Problem to work on: Reproduce each of the following records without any deviation.

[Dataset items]
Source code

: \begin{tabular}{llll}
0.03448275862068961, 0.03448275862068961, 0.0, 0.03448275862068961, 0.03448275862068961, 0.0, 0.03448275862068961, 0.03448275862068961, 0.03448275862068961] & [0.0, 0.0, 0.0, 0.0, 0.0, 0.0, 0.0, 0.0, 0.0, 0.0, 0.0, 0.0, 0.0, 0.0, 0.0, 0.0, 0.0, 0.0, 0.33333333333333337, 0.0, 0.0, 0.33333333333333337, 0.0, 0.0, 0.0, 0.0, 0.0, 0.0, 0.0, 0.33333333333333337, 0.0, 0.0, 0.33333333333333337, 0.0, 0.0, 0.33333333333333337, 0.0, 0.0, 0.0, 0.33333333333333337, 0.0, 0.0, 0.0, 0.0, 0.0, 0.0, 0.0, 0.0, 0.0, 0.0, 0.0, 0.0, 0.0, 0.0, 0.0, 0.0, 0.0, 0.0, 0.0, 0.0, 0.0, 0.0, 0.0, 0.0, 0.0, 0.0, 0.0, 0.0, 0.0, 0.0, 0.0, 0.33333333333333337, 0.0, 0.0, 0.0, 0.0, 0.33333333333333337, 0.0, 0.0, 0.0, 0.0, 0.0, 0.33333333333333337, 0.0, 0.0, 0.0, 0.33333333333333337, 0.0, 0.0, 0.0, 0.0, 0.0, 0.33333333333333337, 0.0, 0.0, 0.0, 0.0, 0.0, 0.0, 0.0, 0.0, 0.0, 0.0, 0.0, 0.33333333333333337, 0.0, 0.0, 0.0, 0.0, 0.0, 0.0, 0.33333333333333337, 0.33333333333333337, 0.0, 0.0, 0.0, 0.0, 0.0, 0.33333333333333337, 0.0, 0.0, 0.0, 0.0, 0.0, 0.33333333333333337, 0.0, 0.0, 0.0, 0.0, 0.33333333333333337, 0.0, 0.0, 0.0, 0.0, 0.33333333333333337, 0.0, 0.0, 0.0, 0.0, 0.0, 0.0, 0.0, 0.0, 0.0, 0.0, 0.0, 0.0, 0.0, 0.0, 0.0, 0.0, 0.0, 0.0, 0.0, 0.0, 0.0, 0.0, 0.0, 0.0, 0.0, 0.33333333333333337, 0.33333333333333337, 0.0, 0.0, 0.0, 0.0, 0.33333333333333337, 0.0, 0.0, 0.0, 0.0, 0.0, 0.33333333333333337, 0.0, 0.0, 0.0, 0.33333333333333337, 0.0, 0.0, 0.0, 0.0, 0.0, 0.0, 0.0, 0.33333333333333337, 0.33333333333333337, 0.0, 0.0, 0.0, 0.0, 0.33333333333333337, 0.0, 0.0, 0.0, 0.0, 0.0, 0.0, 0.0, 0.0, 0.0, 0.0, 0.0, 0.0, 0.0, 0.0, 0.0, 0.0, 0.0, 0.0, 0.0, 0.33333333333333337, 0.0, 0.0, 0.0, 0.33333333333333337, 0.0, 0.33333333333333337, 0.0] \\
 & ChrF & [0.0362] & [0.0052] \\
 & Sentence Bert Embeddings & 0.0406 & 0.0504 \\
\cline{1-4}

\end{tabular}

Task response:
Source code

: \begin{tabular}{llll}
0.03448275862068961, 0.03448275862068961, 0.0, 0.03448275862068961, 0.03448275862068961, 0.0, 0.03448275862068961, 0.03448275862068961, 0.03448275862068961] & [0.0, 0.0, 0.0, 0.0, 0.0, 0.0, 0.0, 0.0, 0.0, 0.0, 0.0, 0.0, 0.0, 0.0, 0.0, 0.0, 0.0, 0.0, 0.33333333333333337, 0.0, 0.0, 0.33333333333333337, 0.0, 0.0, 0.0, 0.0, 0.0, 0.0, 0.0, 0.33333333333333337, 0.0, 0.0, 0.33333333333333337, 0.0, 0.0, 0.33333333333333337, 0.0, 0.0, 0.0, 0.33333333333333337, 0.0, 0.0, 0.0, 0.0, 0.0, 0.0, 0.0, 0.0, 0.0, 0.0, 0.0, 0.0, 0.0, 0.0, 0.0, 0.0, 0.0, 0.0, 0.0, 0.0, 0.0, 0.0, 0.0, 0.0, 0.0, 0.0, 0.0, 0.0, 0.0, 0.0, 0.0, 0.33333333333333337, 0.0, 0.0, 0.0, 0.0, 0.33333333333333337, 0.0, 0.0, 0.0, 0.0, 0.0, 0.33333333333333337, 0.0, 0.0, 0.0, 0.33333333333333337, 0.0, 0.0, 0.0, 0.0, 0.0, 0.33333333333333337, 0.0, 0.0, 0.0, 0.0, 0.0, 0.0, 0.0, 0.0, 0.0, 0.0, 0.0, 0.33333333333333337, 0.0, 0.0, 0.0, 0.0, 0.0, 0.0, 0.33333333333333337, 0.33333333333333337, 0.0, 0.0, 0.0, 0.0, 0.0, 0.33333333333333337, 0.0, 0.0, 0.0, 0.0, 0.0, 0.33333333333333337, 0.0, 0.0, 0.0, 0.0, 0.33333333333333337, 0.0, 0.0, 0.0, 0.0, 0.33333333333333337, 0.0, 0.0, 0.0, 0.0, 0.0, 0.0, 0.0, 0.0, 0.0, 0.0, 0.0, 0.0, 0.0, 0.0, 0.0, 0.0, 0.0, 0.0, 0.0, 0.0, 0.0, 0.0, 0.0, 0.0, 0.0, 0.33333333333333337, 0.33333333333333337, 0.0, 0.0, 0.0, 0.0, 0.33333333333333337, 0.0, 0.0, 0.0, 0.0, 0.0, 0.33333333333333337, 0.0, 0.0, 0.0, 0.33333333333333337, 0.0, 0.0, 0.0, 0.0, 0.0, 0.0, 0.0, 0.33333333333333337, 0.33333333333333337, 0.0, 0.0, 0.0, 0.0, 0.33333333333333337, 0.0, 0.0, 0.0, 0.0, 0.0, 0.0, 0.0, 0.0, 0.0, 0.0, 0.0, 0.0, 0.0, 0.0, 0.0, 0.0, 0.0, 0.0, 0.0, 0.33333333333333337, 0.0, 0.0, 0.0, 0.33333333333333337, 0.0, 0.33333333333333337, 0.0] \\
 & ChrF & [0.0362] & [0.0052] \\
 & Sentence Bert Embeddings & 0.0406 & 0.0504 \\
\cline{1-4}

\end{tabular}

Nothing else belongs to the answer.